--- YOUR ASSIGNMENT ---
Filter this data down to the lines that hold "zhoukekestar", and copy them.

(SUPPLIED ENTRIES Opens)

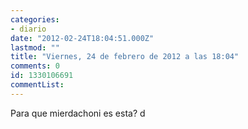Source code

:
 ```yaml
---
categories:
- diario
date: "2012-02-24T18:04:51.000Z"
lastmod: ""
title: "Viernes, 24 de febrero de 2012 a las 18:04"
comments: 0
id: 1330106691
commentList:
---
```


Para que mierdachoni es esta?                                                               d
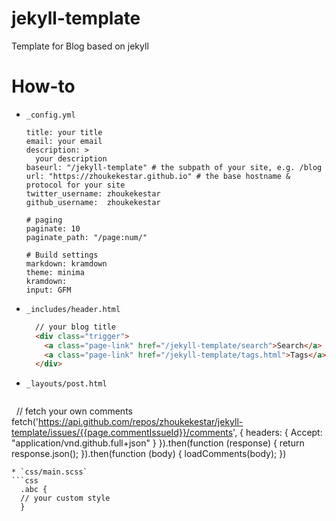 # jekyll-template
Template for Blog based on jekyll

# How-to
* `_config.yml`
  ```
  title: your title
  email: your email
  description: > 
    your description
  baseurl: "/jekyll-template" # the subpath of your site, e.g. /blog
  url: "https://zhoukekestar.github.io" # the base hostname & protocol for your site
  twitter_username: zhoukekestar
  github_username:  zhoukekestar

  # paging
  paginate: 10
  paginate_path: "/page:num/"

  # Build settings
  markdown: kramdown
  theme: minima
  kramdown:
  input: GFM
  ```
* `_includes/header.html`
  ```html
    // your blog title
    <div class="trigger">
      <a class="page-link" href="/jekyll-template/search">Search</a>
      <a class="page-link" href="/jekyll-template/tags.html">Tags</a>
    </div>
  ```
* `_layouts/post.html`
  ```js
    // fetch your own comments
    fetch('https://api.github.com/repos/zhoukekestar/jekyll-template/issues/{{page.commentIssueId}}/comments', {
      headers: {
        Accept: "application/vnd.github.full+json"
      }
    }).then(function (response) {
      return response.json();
    }).then(function (body) {
      loadComments(body);
    })
  ```
* `css/main.scss`
  ```css
    .abc {
    // your custom style
    }
  ```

(SUPPLIED ENTRIES Closes)

--- FINAL ANSWER ---
  url: "https://zhoukekestar.github.io" # the base hostname & protocol for your site
  twitter_username: zhoukekestar
  github_username:  zhoukekestar
    fetch('https://api.github.com/repos/zhoukekestar/jekyll-template/issues/{{page.commentIssueId}}/comments', {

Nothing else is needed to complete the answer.